Work instructions:
Search the entries below for the word "your", then copy each line in which it is found.

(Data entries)
========================================================================
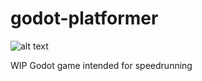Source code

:# godot-platformer

![alt text](https://i.imgur.com/Q1oM7sv.png)

WIP Godot game intended for speedrunning
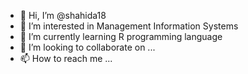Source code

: - 👋 Hi, I’m @shahida18
- 👀 I’m interested in Management Information Systems
- 🌱 I’m currently learning R programming language
- 💞️ I’m looking to collaborate on ...
- 📫 How to reach me ...

<!---
shahida18/shahida18 is a ✨ special ✨ repository because its `README.md` (this file) appears on your GitHub profile.
You can click the Preview link to take a look at your changes.
--->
========================================================================
Exercise result:
shahida18/shahida18 is a ✨ special ✨ repository because its `README.md` (this file) appears on your GitHub profile.
You can click the Preview link to take a look at your changes.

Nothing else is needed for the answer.